**Task instructions:** Restate only the tail of the data below, starting at the line that contains "Your monitoring stack" and including the last line, word for word.

Data excerpts
================================
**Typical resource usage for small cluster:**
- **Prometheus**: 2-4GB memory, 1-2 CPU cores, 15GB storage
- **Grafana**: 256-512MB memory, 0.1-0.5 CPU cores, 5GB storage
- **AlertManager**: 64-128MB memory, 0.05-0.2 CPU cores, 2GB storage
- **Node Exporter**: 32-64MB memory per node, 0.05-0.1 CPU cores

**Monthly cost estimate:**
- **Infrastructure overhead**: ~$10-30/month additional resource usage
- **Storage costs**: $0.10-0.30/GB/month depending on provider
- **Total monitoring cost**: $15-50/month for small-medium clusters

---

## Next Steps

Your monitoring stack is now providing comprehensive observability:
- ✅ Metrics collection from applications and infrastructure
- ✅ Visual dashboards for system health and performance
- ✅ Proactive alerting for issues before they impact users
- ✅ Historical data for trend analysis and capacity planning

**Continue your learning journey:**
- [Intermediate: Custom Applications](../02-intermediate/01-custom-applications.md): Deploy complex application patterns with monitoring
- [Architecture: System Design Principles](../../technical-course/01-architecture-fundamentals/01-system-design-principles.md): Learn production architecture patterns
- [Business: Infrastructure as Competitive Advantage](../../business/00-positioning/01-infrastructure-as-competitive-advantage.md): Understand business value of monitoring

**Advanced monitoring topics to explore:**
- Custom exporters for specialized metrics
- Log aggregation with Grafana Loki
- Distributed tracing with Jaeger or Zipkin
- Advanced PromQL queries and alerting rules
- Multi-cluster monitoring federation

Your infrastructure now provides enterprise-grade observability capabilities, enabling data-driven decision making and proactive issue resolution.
================================
**Response box:**
Your monitoring stack is now providing comprehensive observability:
- ✅ Metrics collection from applications and infrastructure
- ✅ Visual dashboards for system health and performance
- ✅ Proactive alerting for issues before they impact users
- ✅ Historical data for trend analysis and capacity planning

**Continue your learning journey:**
- [Intermediate: Custom Applications](../02-intermediate/01-custom-applications.md): Deploy complex application patterns with monitoring
- [Architecture: System Design Principles](../../technical-course/01-architecture-fundamentals/01-system-design-principles.md): Learn production architecture patterns
- [Business: Infrastructure as Competitive Advantage](../../business/00-positioning/01-infrastructure-as-competitive-advantage.md): Understand business value of monitoring

**Advanced monitoring topics to explore:**
- Custom exporters for specialized metrics
- Log aggregation with Grafana Loki
- Distributed tracing with Jaeger or Zipkin
- Advanced PromQL queries and alerting rules
- Multi-cluster monitoring federation

Your infrastructure now provides enterprise-grade observability capabilities, enabling data-driven decision making and proactive issue resolution.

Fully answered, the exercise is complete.